▶ _Document images with source code_
·····

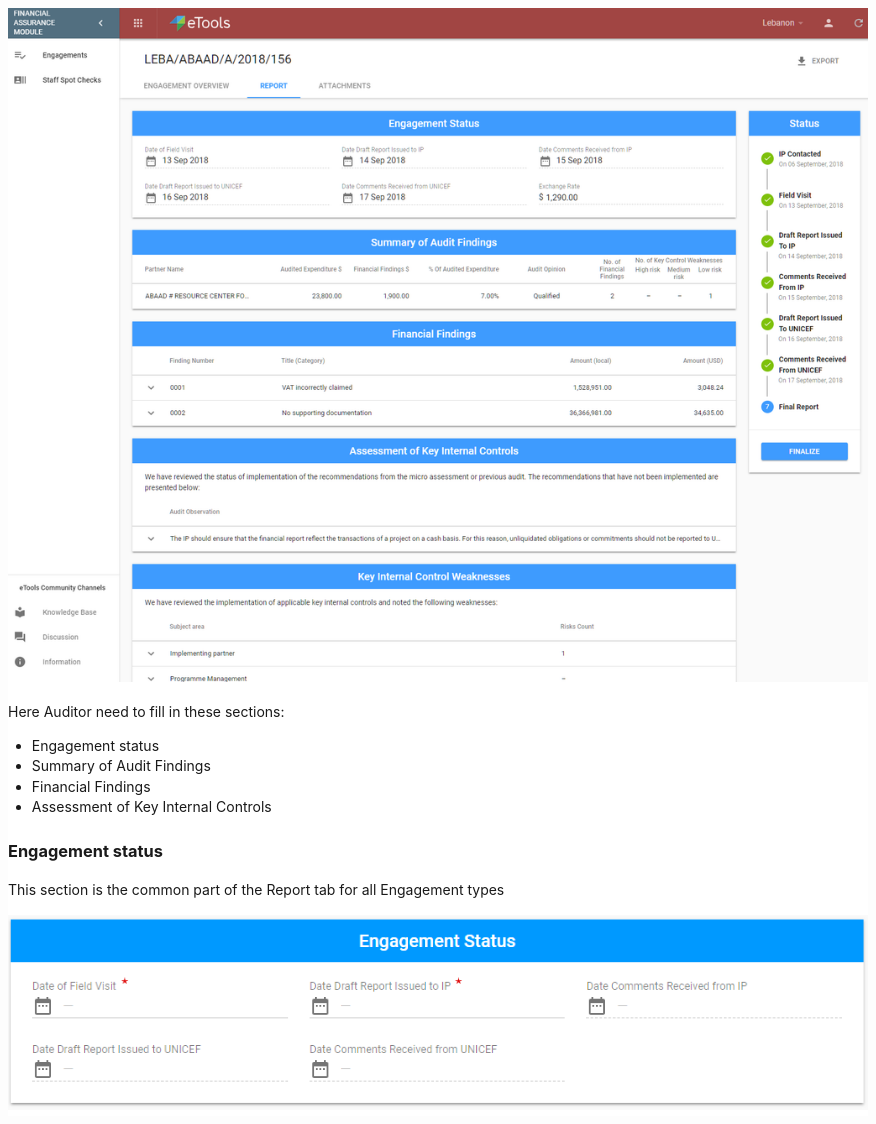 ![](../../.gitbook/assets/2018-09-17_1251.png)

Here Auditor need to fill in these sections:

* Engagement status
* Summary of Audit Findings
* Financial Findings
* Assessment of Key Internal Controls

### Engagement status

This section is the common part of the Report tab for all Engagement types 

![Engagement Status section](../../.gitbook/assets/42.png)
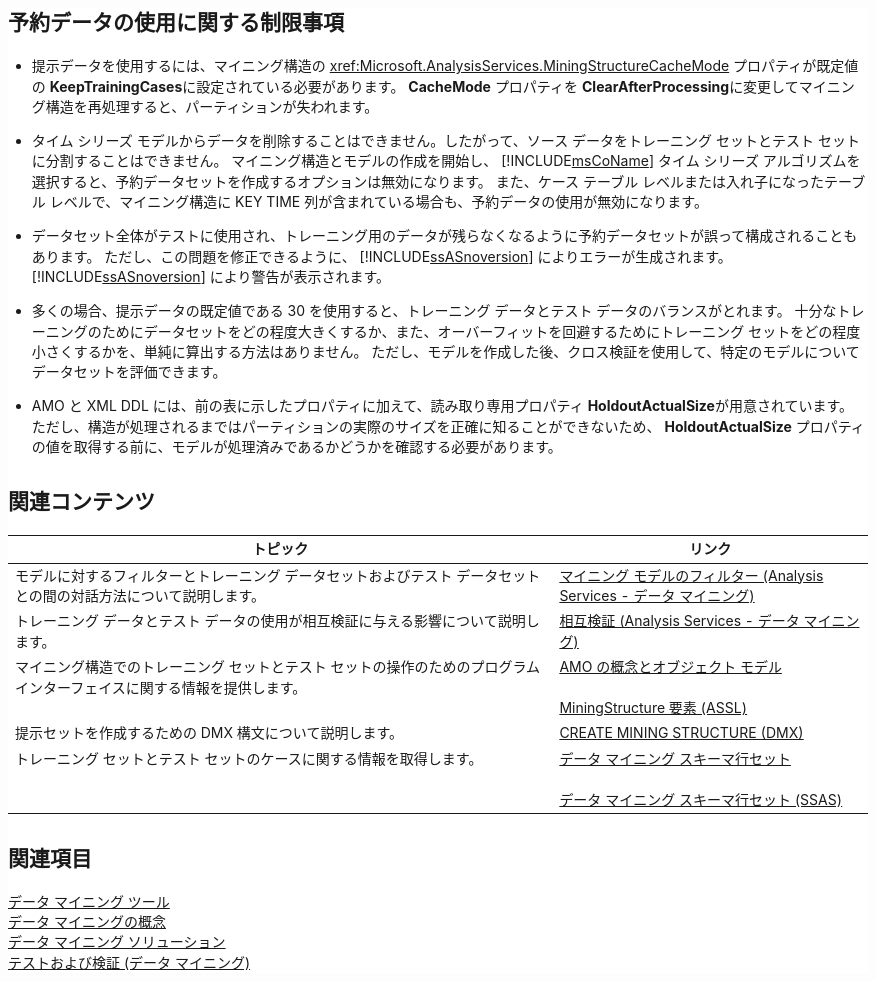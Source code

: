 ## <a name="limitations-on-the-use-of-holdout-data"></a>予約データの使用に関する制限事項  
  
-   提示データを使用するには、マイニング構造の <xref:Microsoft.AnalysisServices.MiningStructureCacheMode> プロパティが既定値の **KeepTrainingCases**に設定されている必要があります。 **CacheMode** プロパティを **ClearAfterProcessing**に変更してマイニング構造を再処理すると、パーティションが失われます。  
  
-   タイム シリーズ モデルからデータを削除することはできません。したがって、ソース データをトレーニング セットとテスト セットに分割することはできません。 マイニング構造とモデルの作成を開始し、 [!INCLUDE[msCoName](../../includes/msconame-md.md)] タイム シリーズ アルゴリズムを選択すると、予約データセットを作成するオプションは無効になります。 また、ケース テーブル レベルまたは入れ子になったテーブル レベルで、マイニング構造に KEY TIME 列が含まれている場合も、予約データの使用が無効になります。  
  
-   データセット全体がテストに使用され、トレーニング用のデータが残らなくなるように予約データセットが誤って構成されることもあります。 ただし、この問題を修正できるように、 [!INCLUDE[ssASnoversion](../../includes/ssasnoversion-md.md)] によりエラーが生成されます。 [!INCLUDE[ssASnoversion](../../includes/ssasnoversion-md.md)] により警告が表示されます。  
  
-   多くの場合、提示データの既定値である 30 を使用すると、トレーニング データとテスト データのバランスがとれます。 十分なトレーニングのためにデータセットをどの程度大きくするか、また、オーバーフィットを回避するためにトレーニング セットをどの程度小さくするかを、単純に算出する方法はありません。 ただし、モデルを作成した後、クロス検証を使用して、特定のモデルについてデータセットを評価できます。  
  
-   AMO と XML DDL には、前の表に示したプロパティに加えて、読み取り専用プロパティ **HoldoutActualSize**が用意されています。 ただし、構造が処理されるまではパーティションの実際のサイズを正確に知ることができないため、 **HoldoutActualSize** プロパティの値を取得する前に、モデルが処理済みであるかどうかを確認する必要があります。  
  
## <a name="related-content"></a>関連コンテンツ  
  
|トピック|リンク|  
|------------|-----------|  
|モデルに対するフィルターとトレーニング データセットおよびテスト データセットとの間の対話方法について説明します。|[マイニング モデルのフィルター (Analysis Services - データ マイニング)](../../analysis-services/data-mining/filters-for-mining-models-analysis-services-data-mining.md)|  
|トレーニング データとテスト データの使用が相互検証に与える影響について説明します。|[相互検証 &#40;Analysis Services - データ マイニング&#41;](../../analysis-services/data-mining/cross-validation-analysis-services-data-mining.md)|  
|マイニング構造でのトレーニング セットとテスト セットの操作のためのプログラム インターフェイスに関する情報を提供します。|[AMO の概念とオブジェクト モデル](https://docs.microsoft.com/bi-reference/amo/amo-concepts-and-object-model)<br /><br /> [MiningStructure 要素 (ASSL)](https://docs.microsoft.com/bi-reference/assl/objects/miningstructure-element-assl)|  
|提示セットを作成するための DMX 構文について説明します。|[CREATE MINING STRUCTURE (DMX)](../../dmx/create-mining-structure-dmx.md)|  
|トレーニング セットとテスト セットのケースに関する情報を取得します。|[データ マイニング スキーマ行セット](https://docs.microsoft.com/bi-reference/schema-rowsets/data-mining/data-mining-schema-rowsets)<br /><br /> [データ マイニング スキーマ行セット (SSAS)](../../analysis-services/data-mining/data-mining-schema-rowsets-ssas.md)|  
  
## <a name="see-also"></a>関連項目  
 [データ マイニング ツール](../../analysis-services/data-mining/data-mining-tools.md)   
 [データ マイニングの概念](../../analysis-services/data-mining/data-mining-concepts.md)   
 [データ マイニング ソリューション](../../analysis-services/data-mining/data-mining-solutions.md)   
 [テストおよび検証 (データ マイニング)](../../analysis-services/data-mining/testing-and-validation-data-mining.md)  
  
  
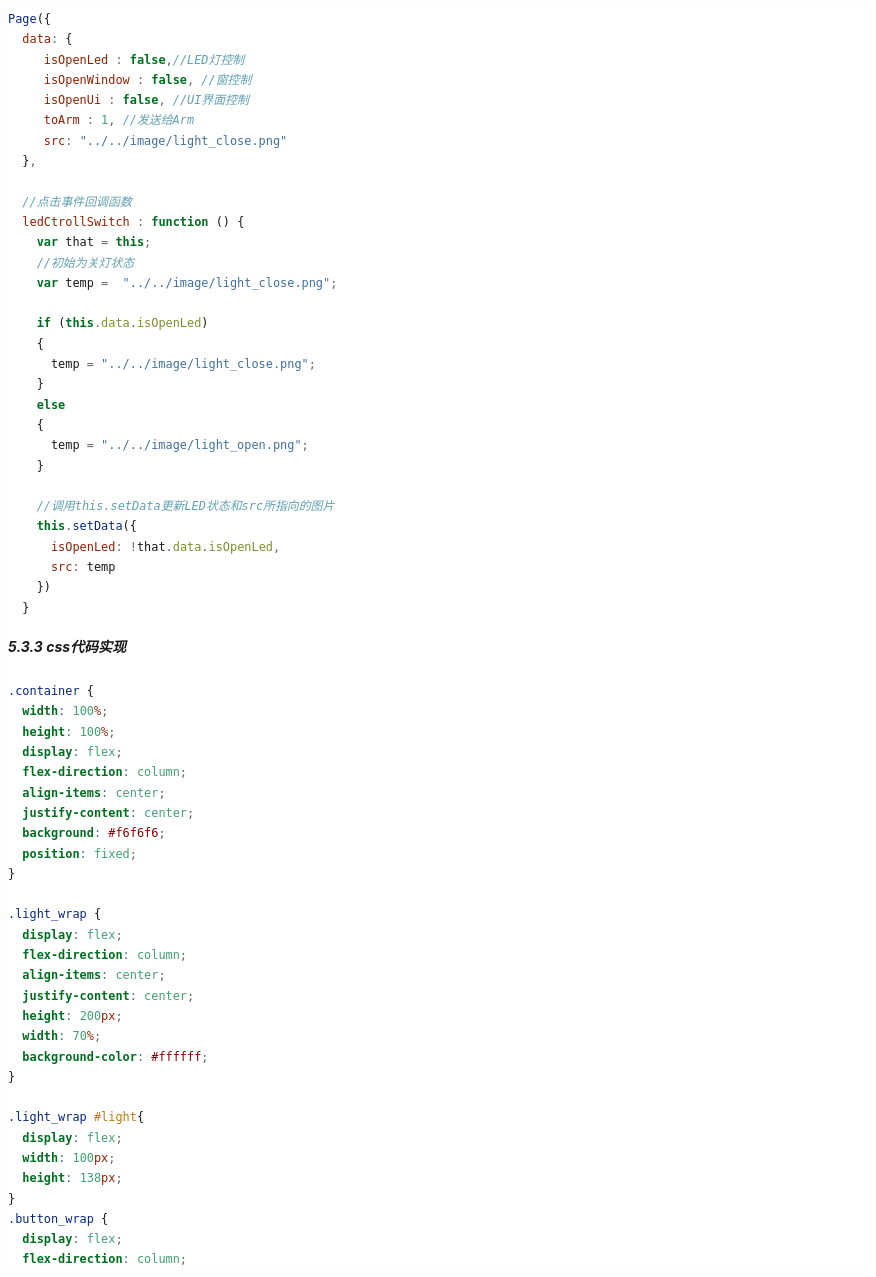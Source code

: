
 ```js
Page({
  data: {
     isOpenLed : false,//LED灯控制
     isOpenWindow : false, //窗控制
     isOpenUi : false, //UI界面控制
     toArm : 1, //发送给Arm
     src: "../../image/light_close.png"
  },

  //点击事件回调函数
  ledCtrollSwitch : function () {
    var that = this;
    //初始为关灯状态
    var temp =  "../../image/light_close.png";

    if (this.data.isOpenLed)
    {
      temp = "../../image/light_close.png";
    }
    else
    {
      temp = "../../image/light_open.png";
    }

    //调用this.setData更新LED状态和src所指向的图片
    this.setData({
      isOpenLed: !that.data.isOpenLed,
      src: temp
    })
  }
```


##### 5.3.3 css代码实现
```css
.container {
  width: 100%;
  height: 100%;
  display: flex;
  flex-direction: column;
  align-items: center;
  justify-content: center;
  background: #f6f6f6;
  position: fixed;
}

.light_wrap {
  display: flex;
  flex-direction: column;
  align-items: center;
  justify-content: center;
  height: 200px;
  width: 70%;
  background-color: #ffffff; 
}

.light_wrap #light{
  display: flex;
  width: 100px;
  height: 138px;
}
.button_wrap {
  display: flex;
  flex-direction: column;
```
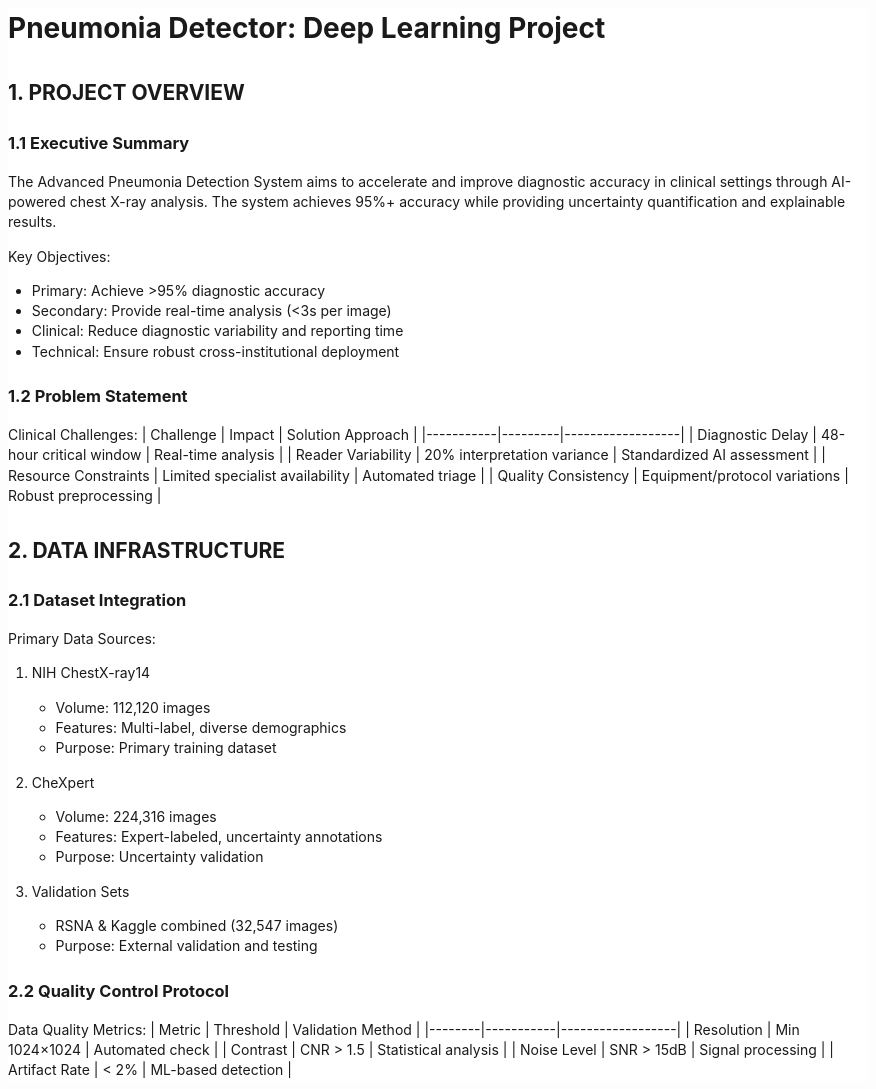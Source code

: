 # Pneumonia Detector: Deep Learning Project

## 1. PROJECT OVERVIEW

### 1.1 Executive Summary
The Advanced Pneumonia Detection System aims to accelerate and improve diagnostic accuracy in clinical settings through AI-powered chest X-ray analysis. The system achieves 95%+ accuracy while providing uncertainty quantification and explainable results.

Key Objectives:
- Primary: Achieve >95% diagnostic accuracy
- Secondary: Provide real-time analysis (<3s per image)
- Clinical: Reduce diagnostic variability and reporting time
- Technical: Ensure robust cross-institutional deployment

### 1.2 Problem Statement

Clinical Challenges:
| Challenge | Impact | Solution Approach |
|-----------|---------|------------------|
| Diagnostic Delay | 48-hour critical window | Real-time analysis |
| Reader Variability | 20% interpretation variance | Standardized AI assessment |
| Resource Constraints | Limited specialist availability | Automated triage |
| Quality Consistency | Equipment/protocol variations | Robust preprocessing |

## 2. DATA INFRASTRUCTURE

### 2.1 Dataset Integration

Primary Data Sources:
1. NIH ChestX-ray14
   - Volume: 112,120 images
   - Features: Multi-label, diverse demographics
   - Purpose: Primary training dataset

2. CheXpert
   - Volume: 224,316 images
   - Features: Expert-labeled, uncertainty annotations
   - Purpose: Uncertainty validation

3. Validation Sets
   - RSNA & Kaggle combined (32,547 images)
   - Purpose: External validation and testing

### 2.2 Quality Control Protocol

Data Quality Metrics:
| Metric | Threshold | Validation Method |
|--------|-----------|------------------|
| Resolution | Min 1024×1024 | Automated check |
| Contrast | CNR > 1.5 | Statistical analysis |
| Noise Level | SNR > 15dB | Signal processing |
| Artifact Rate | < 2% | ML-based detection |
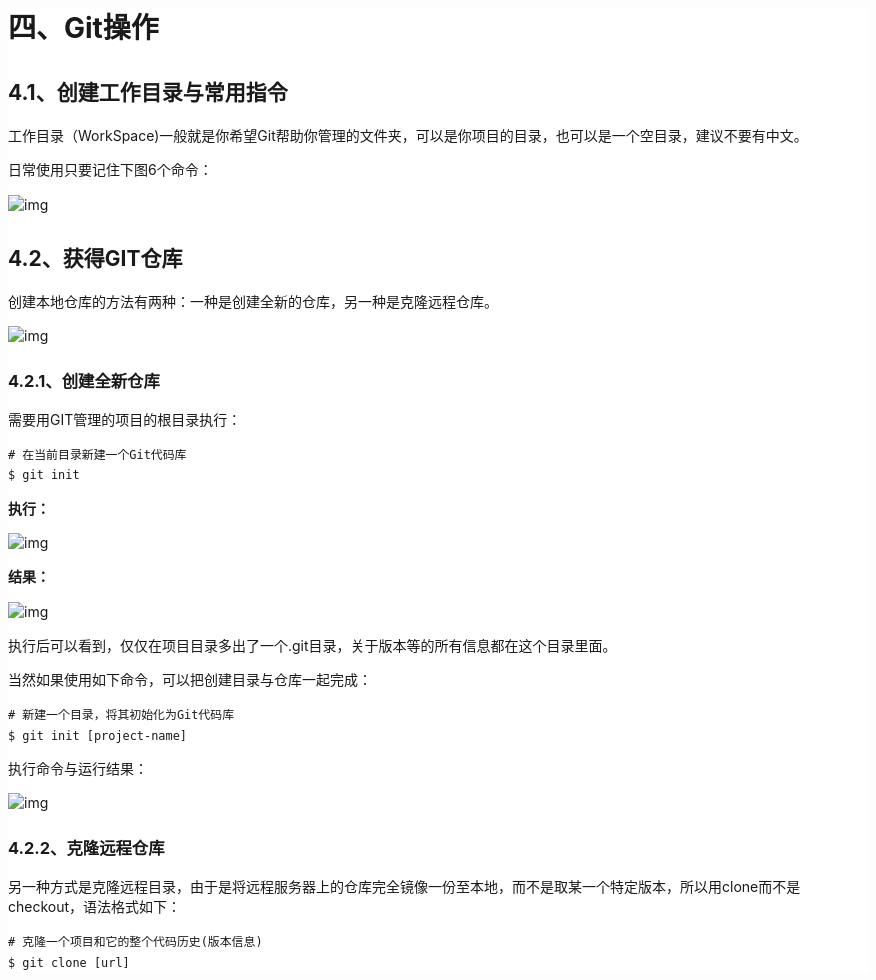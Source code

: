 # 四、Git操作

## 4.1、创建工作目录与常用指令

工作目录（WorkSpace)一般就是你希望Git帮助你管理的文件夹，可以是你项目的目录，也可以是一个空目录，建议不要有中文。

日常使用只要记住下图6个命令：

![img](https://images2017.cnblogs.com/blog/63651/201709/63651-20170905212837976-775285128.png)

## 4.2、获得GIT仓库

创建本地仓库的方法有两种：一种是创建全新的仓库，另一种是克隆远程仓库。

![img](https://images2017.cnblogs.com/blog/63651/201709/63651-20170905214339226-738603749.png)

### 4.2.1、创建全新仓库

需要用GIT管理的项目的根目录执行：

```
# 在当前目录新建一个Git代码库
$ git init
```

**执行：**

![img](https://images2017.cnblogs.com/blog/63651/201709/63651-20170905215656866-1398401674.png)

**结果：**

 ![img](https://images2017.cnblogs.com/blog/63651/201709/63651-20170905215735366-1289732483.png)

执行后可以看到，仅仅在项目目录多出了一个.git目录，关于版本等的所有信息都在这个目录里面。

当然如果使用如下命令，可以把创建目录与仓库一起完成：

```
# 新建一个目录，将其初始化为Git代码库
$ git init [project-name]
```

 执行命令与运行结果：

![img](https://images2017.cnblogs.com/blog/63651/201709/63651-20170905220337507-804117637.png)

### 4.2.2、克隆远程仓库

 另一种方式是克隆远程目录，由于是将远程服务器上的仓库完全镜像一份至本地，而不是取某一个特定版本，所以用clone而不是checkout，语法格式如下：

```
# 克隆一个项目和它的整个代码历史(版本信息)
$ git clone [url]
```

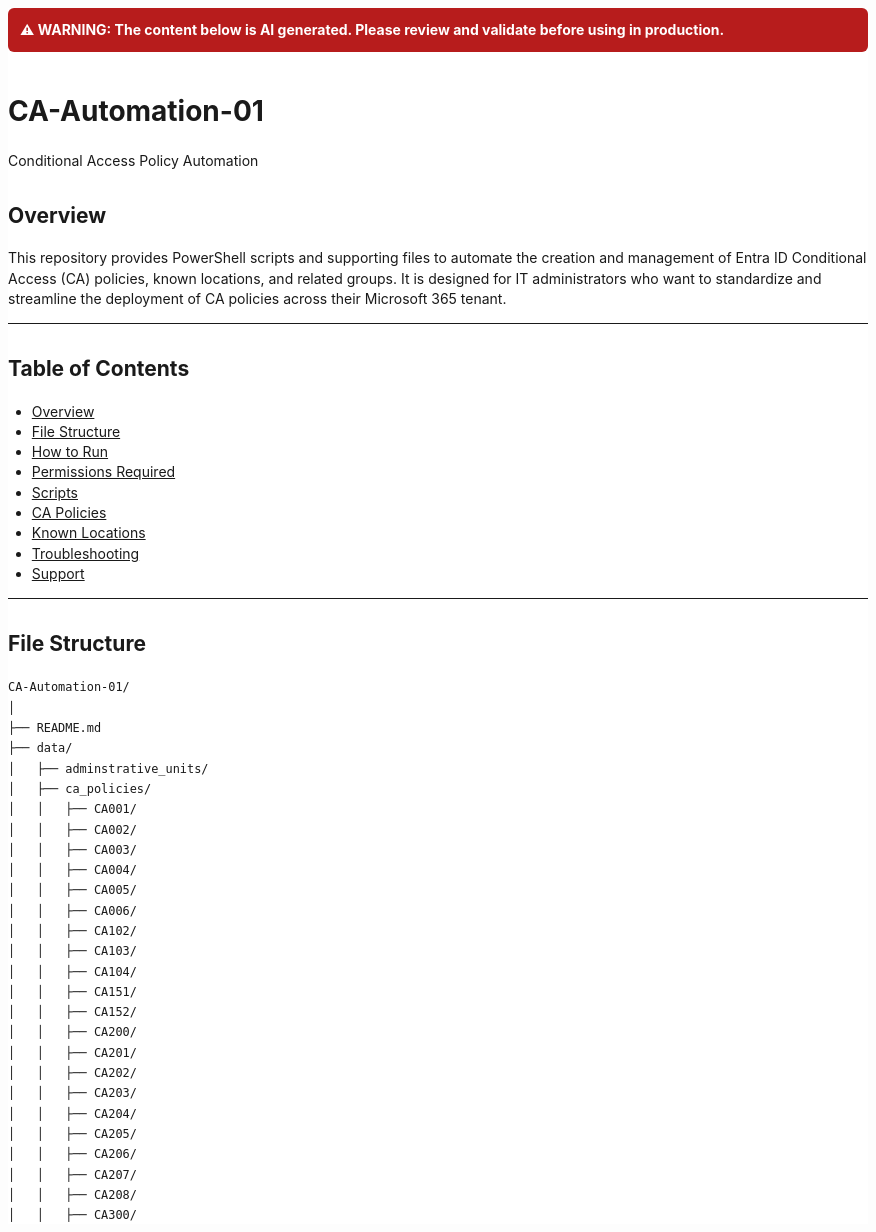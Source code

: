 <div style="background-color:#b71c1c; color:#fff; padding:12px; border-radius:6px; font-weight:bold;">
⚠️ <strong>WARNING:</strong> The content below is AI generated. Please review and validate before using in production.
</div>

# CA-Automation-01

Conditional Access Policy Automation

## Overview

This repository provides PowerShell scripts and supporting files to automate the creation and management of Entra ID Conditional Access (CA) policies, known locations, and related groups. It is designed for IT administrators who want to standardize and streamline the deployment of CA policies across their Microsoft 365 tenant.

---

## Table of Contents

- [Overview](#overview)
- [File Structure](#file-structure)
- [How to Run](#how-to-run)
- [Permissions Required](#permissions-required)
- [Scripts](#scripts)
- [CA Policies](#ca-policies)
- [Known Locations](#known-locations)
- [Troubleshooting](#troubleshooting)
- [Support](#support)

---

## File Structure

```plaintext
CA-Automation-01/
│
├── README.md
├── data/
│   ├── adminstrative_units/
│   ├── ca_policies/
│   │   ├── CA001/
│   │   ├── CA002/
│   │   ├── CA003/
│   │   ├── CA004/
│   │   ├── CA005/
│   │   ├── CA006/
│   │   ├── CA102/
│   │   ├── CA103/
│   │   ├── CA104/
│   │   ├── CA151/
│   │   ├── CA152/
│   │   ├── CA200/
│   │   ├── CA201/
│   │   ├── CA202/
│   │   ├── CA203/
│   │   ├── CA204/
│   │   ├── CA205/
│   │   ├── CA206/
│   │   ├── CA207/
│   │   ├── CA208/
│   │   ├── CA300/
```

·····

▶ _Your instructions_
From the opening line of the entries, copy each line exactly until the line with "データセットおよびテスト データセットとの間の対話方法について説明します。|[マイニング モデルのフィルター", which is copied as well; leave out pictures.

▶ _Exercise result_
 ![](../../.gitbook/assets/2018-09-17_1251.png)

Here Auditor need to fill in these sections:

* Engagement status
* Summary of Audit Findings
* Financial Findings
* Assessment of Key Internal Controls

### Engagement status

This section is the common part of the Report tab for all Engagement types 

![Engagement Status section](../../.gitbook/assets/42.png)
Source code

: ## <a name="limitations-on-the-use-of-holdout-data"></a>予約データの使用に関する制限事項  
  
-   提示データを使用するには、マイニング構造の <xref:Microsoft.AnalysisServices.MiningStructureCacheMode> プロパティが既定値の **KeepTrainingCases**に設定されている必要があります。 **CacheMode** プロパティを **ClearAfterProcessing**に変更してマイニング構造を再処理すると、パーティションが失われます。  
  
-   タイム シリーズ モデルからデータを削除することはできません。したがって、ソース データをトレーニング セットとテスト セットに分割することはできません。 マイニング構造とモデルの作成を開始し、 [!INCLUDE[msCoName](../../includes/msconame-md.md)] タイム シリーズ アルゴリズムを選択すると、予約データセットを作成するオプションは無効になります。 また、ケース テーブル レベルまたは入れ子になったテーブル レベルで、マイニング構造に KEY TIME 列が含まれている場合も、予約データの使用が無効になります。  
  
-   データセット全体がテストに使用され、トレーニング用のデータが残らなくなるように予約データセットが誤って構成されることもあります。 ただし、この問題を修正できるように、 [!INCLUDE[ssASnoversion](../../includes/ssasnoversion-md.md)] によりエラーが生成されます。 [!INCLUDE[ssASnoversion](../../includes/ssasnoversion-md.md)] により警告が表示されます。  
  
-   多くの場合、提示データの既定値である 30 を使用すると、トレーニング データとテスト データのバランスがとれます。 十分なトレーニングのためにデータセットをどの程度大きくするか、また、オーバーフィットを回避するためにトレーニング セットをどの程度小さくするかを、単純に算出する方法はありません。 ただし、モデルを作成した後、クロス検証を使用して、特定のモデルについてデータセットを評価できます。  
  
-   AMO と XML DDL には、前の表に示したプロパティに加えて、読み取り専用プロパティ **HoldoutActualSize**が用意されています。 ただし、構造が処理されるまではパーティションの実際のサイズを正確に知ることができないため、 **HoldoutActualSize** プロパティの値を取得する前に、モデルが処理済みであるかどうかを確認する必要があります。  
  
## <a name="related-content"></a>関連コンテンツ  
  
|トピック|リンク|  
|------------|-----------|  
|モデルに対するフィルターとトレーニング データセットおよびテスト データセットとの間の対話方法について説明します。|[マイニング モデルのフィルター (Analysis Services - データ マイニング)](../../analysis-services/data-mining/filters-for-mining-models-analysis-services-data-mining.md)|  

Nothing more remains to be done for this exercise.